Li o livro Tonico. Não lembro o enredo, só de uma cena em que o porco de estimação do garoto, cujo nome dá título ao livro, vira o almoço de domingo da família. Quando ele descobre, passa mal e chora. Na época, foi um choque saber que meninos podem comer seus bichos de estimação, mesmo que eles não saibam disso. Fiquei imaginando como a leitura de Pedro deveria estar bem mais divertida que a minha.

Nada contra os livros como Tonico. Se ainda hoje lembro de algo dele após trinta anos, é porque teve sua importância na minha formação intelectual e emocional. Na verdade, este texto é a favor de livros legais aos olhos da criança e, pra mim, dos livros do Ziraldo, O menino maluquinho foi o mais marcante. 

Não é um livro espalhafatoso, com ilustrações em cores berrantes ou páginas que saltam aos olhos. O que havia nele era um traço único, uma história cativante, uma criatividade absurda.

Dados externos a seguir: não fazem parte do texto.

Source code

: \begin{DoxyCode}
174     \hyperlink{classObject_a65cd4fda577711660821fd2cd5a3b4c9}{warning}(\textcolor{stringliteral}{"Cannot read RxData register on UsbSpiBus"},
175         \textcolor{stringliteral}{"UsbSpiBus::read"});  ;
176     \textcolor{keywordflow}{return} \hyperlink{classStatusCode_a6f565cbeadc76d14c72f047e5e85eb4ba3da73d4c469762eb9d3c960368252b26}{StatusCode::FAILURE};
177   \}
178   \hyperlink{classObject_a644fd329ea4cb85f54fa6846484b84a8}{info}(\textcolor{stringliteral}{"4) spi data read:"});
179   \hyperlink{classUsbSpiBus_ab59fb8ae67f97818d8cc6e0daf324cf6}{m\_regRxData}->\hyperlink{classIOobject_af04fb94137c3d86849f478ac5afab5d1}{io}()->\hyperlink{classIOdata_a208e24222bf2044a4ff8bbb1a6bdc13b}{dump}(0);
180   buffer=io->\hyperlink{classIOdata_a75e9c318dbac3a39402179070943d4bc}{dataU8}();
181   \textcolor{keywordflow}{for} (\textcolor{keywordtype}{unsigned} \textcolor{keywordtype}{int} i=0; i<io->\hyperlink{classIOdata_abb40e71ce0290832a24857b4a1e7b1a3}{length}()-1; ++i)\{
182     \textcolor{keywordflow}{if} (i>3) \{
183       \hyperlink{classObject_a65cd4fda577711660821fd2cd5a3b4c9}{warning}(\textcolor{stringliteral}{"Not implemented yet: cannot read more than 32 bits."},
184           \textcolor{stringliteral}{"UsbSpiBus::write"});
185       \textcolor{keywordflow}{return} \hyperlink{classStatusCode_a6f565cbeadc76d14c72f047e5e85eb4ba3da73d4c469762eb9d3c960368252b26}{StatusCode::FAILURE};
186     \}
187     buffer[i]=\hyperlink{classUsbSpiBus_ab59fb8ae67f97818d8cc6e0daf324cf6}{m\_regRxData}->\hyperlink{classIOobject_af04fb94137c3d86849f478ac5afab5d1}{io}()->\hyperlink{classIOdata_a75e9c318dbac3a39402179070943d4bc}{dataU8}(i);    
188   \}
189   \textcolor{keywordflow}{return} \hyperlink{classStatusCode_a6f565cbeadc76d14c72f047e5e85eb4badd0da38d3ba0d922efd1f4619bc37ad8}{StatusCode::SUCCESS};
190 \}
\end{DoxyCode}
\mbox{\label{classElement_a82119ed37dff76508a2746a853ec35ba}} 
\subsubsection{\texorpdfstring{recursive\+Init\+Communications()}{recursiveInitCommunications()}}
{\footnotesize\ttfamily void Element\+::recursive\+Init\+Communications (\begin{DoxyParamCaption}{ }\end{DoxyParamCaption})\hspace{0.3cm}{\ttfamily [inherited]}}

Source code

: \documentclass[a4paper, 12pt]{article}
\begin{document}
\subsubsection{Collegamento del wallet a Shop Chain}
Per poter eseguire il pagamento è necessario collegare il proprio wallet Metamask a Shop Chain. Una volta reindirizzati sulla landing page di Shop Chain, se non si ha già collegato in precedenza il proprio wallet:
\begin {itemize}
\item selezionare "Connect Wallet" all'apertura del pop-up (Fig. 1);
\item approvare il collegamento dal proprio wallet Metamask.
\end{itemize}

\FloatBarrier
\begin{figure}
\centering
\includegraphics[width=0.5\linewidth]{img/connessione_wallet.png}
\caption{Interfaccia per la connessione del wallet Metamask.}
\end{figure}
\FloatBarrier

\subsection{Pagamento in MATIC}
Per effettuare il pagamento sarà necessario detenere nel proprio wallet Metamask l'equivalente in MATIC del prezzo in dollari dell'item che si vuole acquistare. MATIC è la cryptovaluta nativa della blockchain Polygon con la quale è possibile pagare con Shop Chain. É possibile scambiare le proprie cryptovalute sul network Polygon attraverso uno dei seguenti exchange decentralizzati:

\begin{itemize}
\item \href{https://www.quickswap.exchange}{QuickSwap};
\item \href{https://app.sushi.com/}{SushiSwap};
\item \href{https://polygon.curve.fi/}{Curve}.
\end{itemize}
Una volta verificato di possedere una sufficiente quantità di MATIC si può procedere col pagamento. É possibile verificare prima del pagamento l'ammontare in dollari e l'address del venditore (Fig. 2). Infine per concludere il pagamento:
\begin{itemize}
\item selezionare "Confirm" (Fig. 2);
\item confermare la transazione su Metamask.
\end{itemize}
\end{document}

Até hoje, quando penso na descrição que Ziraldo fez do Menino, um sorriso aparece automaticamente no meu rosto. Talvez tenha sido uma das melhores já feitas na literatura infantil, quando a gente pensa em complemento entre o texto e a imagem. “Olho maior que a barriga”, “fogo no rabo”, “pernas que abraçam o mundo”: quando Ziraldo transforma as expressões populares numa representação gráfica literal, ele mergulha no imaginário infantil e o que se vê não é mais um menino, mas uma espécie de ser mágico. Crianças se divertem em ver no papel o que são, adultos se divertem em ver no papel o que foram.

Li outros livros de Ziraldo, havia alguns deles na biblioteca da escola. Mas não li Flicts, outro livro bastante mencionado em posts de homenagens ao Ziraldo nas redes sociais. Lembro de ver o livro nas estantes da biblioteca, acho que o livro era um tanto quanto abstrato para a Sandra Milena da época. Vou procurar lê-lo assim que possível.

Com a morte do Ziraldo, morre um pouco da nossa genialidade, da nossa memória, da nossa ternura. Que seus livros continuem a inspirar novas gerações de leitores, assim como fizeram com a minha geração e a do Pedro da 3ª série, um menino meio maluquinho também.      

Obrigada Ziraldo.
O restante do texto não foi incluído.